JOHN A. GIBNEY, JR., District Judge.
The Court now addresses three lingering pretrial issues before the jury trial set to begin on April 2, 2018. First, defendant Akamai has moved for summary judgment dismissing claims relating to the `155 Patent. Second, the Court previously excluded Limelight's expert from testifying about reasonable royalty damages and granted Limelight leave to file a proffer on other evidence in the record to support such damages. Akamai has moved to strike the proffer. Finally, Akamai moved the Court to reconsider its claim construction of the `002 Patent's "neighboring server" term.
For the reasons stated below, the Court grants the motion for summary judgment because the undisputed evidence shows that Akamai does not infringe on Limelight's `155 Patent. The Court also grants the motion to strike Limelight's royalty damages proffer because Limelight does not provide a reliable damages theory to present to the jury. Finally, the Court grants the motion to reconsider because it misunderstood the parties' prior arguments about the proper construction of the `002 Patent.
A court should grant summary judgment on patent non-infringement if the undisputed evidence shows that the accused product does not incorporate every limitation of a claim in an asserted patent, either literally or under the doctrine of equivalents.
As the Court previously held, the `155 Patent Claim 1 teaches a method where a server receives:
(Jan. 19, 2018 Opinion, Dk. No. 547.) Importantly, "second values" means the original (non-modified) values of the attributes for the first connection, and these non-modified second values influence "processing or memory capabilities of the part or all of the system supporting the first connection."
The only area in which Limelight claims that Akamai uses retained, non-modified values to thereafter influence processing and memory capabilities occurs not on the first connection as required by the `155 Patent, but instead when Akamai uses non-modified default values to influence processing and memory "whenever there is a new connection." (Limelight's Supplemental Brief at 2, Dk. No. 565.) At the hearing held on March 23, 2018, Limelight pointed to slides 79 through 81 to try to prove that Akamai's system uses the default values over the same connection, but none of the slides actually show that to be true. The fact that Akamai's system retains non-modified values as defaults to influence memory and processing over new connections does not infringe on the `155 Patent's claim that teaches a method that uses the non-modified values to influence memory and processing capabilities of the first connection. This is Limelight's only infringement theory, and the undisputed evidence does not show that Akamai's system meets all of the limitations within the `155 Patent in light of the Court's claim construction. The Court therefore dismisses Limelight's infringement claims related to the '155 Patent.

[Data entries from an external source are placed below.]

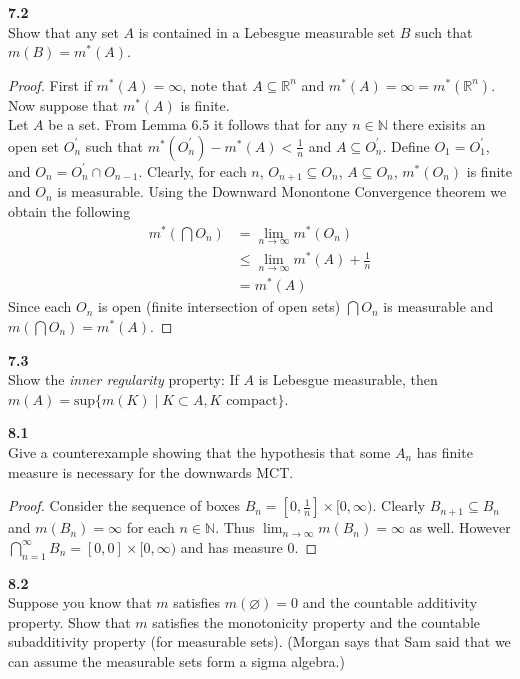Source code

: \documentclass[12pt]{article}
\newcommand{\problem}[1]{\hspace{-4 ex} \large \textbf{#1}\\}
\let\emptyset\varnothing
\begin{document}
\problem{7.2} Show that any set $A$ is contained in a Lebesgue measurable set $B$ such that $m(B)=m^*(A)$.

	\begin{proof}
		First if $m^*(A) = \infty$, note that $A \subseteq \mathbb{R}^n$ and $m^*(A) = \infty = m^*(\mathbb{R}^n)$. Now suppose that $m^*(A)$ is finite. \\
		Let $A$ be a set. From Lemma 6.5 it follows that for any $n \in \mathbb{N}$ there exisits an open set $O_n^\prime$ such that $m^*(O_n^\prime) - m^*(A) < \tfrac{1}{n}$ and $A \subseteq O_n^\prime$. Define $O_1 = O_1^\prime$, and $O_n = O_{n}^\prime \cap O_{n-1}$. Clearly, for each $n$, $O_{n+1} \subseteq O_n$, $A \subseteq O_n$, $m^*(O_n)$ is finite and $O_n$ is measurable. Using the Downward Monontone Convergence theorem we obtain the following
		\begin{align*}
			m^*(\bigcap O_n) & = \lim_{n \to \infty} m^*(O_n) \\
			& \leq \lim_{n \to \infty} m^*(A) + \tfrac{1}{n} \\
			& = m^*(A)
		\end{align*}
		Since each $O_n$ is open (finite intersection of open sets) $\bigcap O_n$ is measurable and $m(\bigcap O_n) = m^*(A)$.
	\end{proof}

\problem{7.3} Show the \emph{inner regularity} property: If $A$ is Lebesgue measurable, then $m(A)=\text{sup}\{m(K)\mid K\subset A, K\text{ compact}\}$.

\problem{8.1} Give a counterexample showing that the hypothesis that some $A_n$ has finite measure is necessary for the downwards MCT.

	\begin{proof}
		Consider the sequence of boxes $B_n = [0,\tfrac{1}{n}] \times [0, \infty)$. Clearly $B_{n+1} \subseteq B_n$ and $m(B_n)=\infty$ for each $n \in \mathbb{N}$. Thus $\lim_{n \to \infty}m(B_n) = \infty$ as well. However $\bigcap_{n=1}^{\infty}B_n = [0,0] \times [0,\infty)$ and has measure $0$.
	\end{proof}

\problem{8.2} Suppose you know that $m$ satisfies $m(\emptyset)=0$ and the countable additivity property. Show that $m$ satisfies the monotonicity property and the countable subadditivity property (for measurable sets). (Morgan says that Sam said that we can assume the measurable sets form a sigma algebra.)
\end{document}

At a hearing on December 1, 2017, the Court indicated that it would exclude Dr. Prowse's testimony related to royalty damages for Limelight's '155 and '002 Patents but permitted Limelight to proffer other evidence to support its damages claims. Limelight has done so, and Akamai moved to strike the proffer. The Court addresses the motion only as to the `002 Patent, as the Court has dismissed the claims related to the `155 Patent. The Court will not address Akamai's Rule 26 arguments on this issue because Limelight fails on the merits to establish a damages theory which it can present to a jury.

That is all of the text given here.